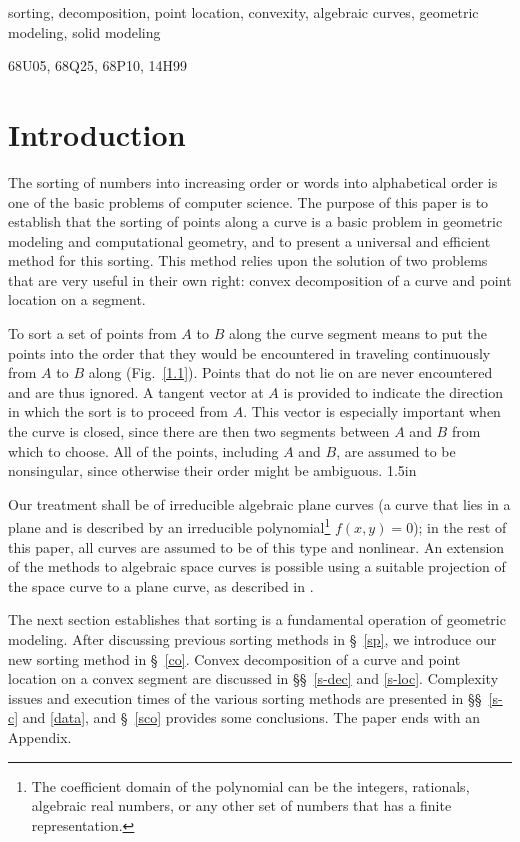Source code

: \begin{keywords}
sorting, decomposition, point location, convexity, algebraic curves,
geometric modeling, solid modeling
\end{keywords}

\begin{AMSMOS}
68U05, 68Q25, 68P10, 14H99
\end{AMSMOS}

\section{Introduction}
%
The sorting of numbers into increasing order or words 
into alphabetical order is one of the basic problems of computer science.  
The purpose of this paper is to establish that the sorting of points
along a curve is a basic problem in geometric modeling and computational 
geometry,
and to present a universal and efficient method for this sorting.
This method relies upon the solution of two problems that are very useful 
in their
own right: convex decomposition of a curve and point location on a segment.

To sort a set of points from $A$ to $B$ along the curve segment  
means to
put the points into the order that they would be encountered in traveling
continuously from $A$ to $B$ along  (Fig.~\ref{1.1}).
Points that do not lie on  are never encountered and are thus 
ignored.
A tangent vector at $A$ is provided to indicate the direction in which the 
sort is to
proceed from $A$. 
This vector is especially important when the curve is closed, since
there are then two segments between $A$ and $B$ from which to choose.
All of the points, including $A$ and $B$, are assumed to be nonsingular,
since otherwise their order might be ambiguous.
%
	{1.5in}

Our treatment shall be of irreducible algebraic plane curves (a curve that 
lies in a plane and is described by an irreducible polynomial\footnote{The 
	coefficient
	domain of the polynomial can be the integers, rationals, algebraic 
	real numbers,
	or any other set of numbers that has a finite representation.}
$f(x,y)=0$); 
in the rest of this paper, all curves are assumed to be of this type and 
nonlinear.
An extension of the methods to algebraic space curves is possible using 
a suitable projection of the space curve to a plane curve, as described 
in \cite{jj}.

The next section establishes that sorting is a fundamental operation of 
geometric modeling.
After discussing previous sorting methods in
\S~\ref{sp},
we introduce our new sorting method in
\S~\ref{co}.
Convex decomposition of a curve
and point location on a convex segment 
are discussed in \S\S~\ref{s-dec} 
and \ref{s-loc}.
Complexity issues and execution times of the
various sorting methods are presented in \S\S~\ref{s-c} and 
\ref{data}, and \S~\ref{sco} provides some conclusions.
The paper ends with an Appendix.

----

## [TASK]
Print every entry exactly. Pictures are not part of the copy.

## [RESPONSE BELOW]
Source code

: \begin{keywords}
sorting, decomposition, point location, convexity, algebraic curves,
geometric modeling, solid modeling
\end{keywords}

\begin{AMSMOS}
68U05, 68Q25, 68P10, 14H99
\end{AMSMOS}

\section{Introduction}
%
The sorting of numbers into increasing order or words 
into alphabetical order is one of the basic problems of computer science.  
The purpose of this paper is to establish that the sorting of points
along a curve is a basic problem in geometric modeling and computational 
geometry,
and to present a universal and efficient method for this sorting.
This method relies upon the solution of two problems that are very useful 
in their
own right: convex decomposition of a curve and point location on a segment.

To sort a set of points from $A$ to $B$ along the curve segment  
means to
put the points into the order that they would be encountered in traveling
continuously from $A$ to $B$ along  (Fig.~\ref{1.1}).
Points that do not lie on  are never encountered and are thus 
ignored.
A tangent vector at $A$ is provided to indicate the direction in which the 
sort is to
proceed from $A$. 
This vector is especially important when the curve is closed, since
there are then two segments between $A$ and $B$ from which to choose.
All of the points, including $A$ and $B$, are assumed to be nonsingular,
since otherwise their order might be ambiguous.
%
	{1.5in}

Our treatment shall be of irreducible algebraic plane curves (a curve that 
lies in a plane and is described by an irreducible polynomial\footnote{The 
	coefficient
	domain of the polynomial can be the integers, rationals, algebraic 
	real numbers,
	or any other set of numbers that has a finite representation.}
$f(x,y)=0$); 
in the rest of this paper, all curves are assumed to be of this type and 
nonlinear.
An extension of the methods to algebraic space curves is possible using 
a suitable projection of the space curve to a plane curve, as described 
in \cite{jj}.

The next section establishes that sorting is a fundamental operation of 
geometric modeling.
After discussing previous sorting methods in
\S~\ref{sp},
we introduce our new sorting method in
\S~\ref{co}.
Convex decomposition of a curve
and point location on a convex segment 
are discussed in \S\S~\ref{s-dec} 
and \ref{s-loc}.
Complexity issues and execution times of the
various sorting methods are presented in \S\S~\ref{s-c} and 
\ref{data}, and \S~\ref{sco} provides some conclusions.
The paper ends with an Appendix.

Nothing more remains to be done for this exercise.